A Parameter-Based Design Methodology for Double-Loop Control of Dual Active Bridge Converters

Abstract

The dual active bridge (DAB) converter is widely used in bidirectional power conversion applications due to its high efficiency, power density, and galvanic isolation. Although there have been many studies on the modeling of DAB converters, research on the impact of parameters on control gain design is still limited. This paper presents a parameter-based design methodology for the double-loop control of DAB converters. Small-signal models for voltage and current control loops are derived using generalized average modeling, with transfer function coefficients expressed in terms of DAB parameters. Through dominant pole analysis and low-frequency approximation, the transfer functions are simplified to allow intuitive proportional-integral (PI) gain design.
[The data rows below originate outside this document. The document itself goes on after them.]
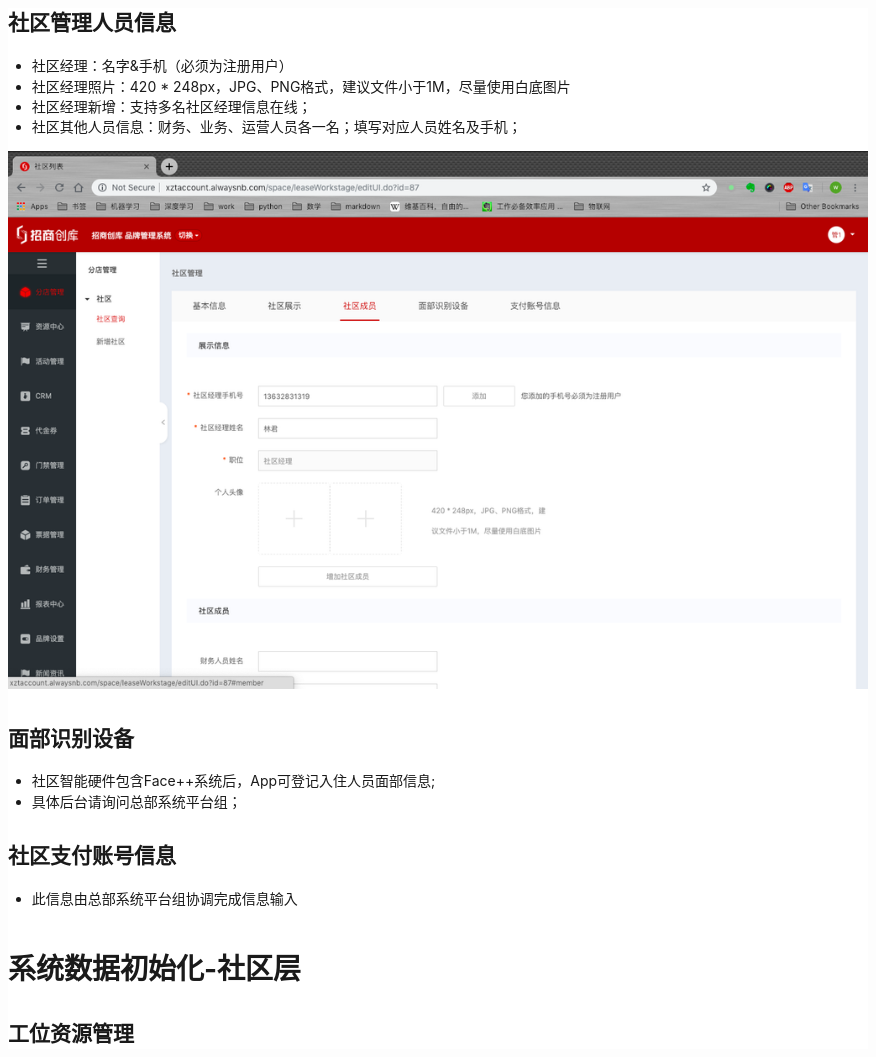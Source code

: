 ## 社区管理人员信息

  - 社区经理：名字&手机（必须为注册用户）
  - 社区经理照片：420 * 248px，JPG、PNG格式，建议文件小于1M，尽量使用白底图片
  - 社区经理新增：支持多名社区经理信息在线；
  - 社区其他人员信息：财务、业务、运营人员各一名；填写对应人员姓名及手机；

![](/assets/images/manager_info_of_community.png)

## 面部识别设备

  - 社区智能硬件包含Face++系统后，App可登记入住人员面部信息;
  - 具体后台请询问总部系统平台组；

## 社区支付账号信息

  - 此信息由总部系统平台组协调完成信息输入


# 系统数据初始化-社区层

## 工位资源管理
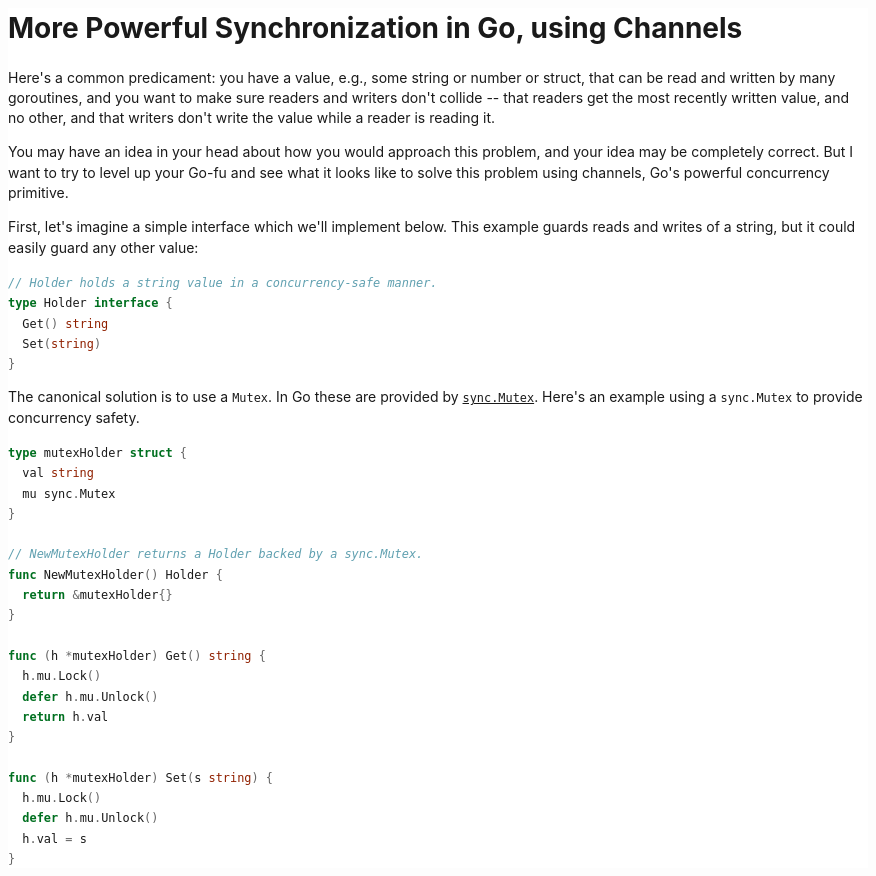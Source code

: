 # More Powerful Synchronization in Go, using Channels

Here's a common predicament: you have a value, e.g., some string or number or
struct, that can be read and written by many goroutines, and you want to make
sure readers and writers don't collide -- that readers get the most recently
written value, and no other, and that writers don't write the value while a
reader is reading it.

You may have an idea in your head about how you would approach this problem, and
your idea may be completely correct. But I want to try to level up your Go-fu
and see what it looks like to solve this problem using channels, Go's powerful
concurrency primitive.

First, let's imagine a simple interface which we'll implement below. This
example guards reads and writes of a string, but it could easily guard any other
value:

```go
// Holder holds a string value in a concurrency-safe manner.
type Holder interface {
  Get() string
  Set(string)
}
```

The canonical solution is to use a `Mutex`. In Go these are provided by
[`sync.Mutex`](https://golang.org/pkg/sync#Mutex). Here's an example using a
`sync.Mutex` to provide concurrency safety.

```go
type mutexHolder struct {
  val string
  mu sync.Mutex
}

// NewMutexHolder returns a Holder backed by a sync.Mutex.
func NewMutexHolder() Holder {
  return &mutexHolder{}
}

func (h *mutexHolder) Get() string {
  h.mu.Lock()
  defer h.mu.Unlock()
  return h.val
}

func (h *mutexHolder) Set(s string) {
  h.mu.Lock()
  defer h.mu.Unlock()
  h.val = s
}
```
The proposed method enables systematic gain tuning based on parameters such as rated power, transformer characteristics, and control bandwidths, without complex numerical procedures. Bode plot analysis confirms that the simplified model accurately represents the system dynamics in the low-frequency region. To validate control performance, the designed gains are implemented on a hardware-in-the-loop simulation (HILS) environment. Steady-state and transient experiments under varying load conditions verify that the proposed method achieves stable regulation and adjustable dynamic response. The results demonstrate that the proposed method enables accurate and stable double-loop control based on parameter values, while significantly simplifying the gain design process for DAB converters.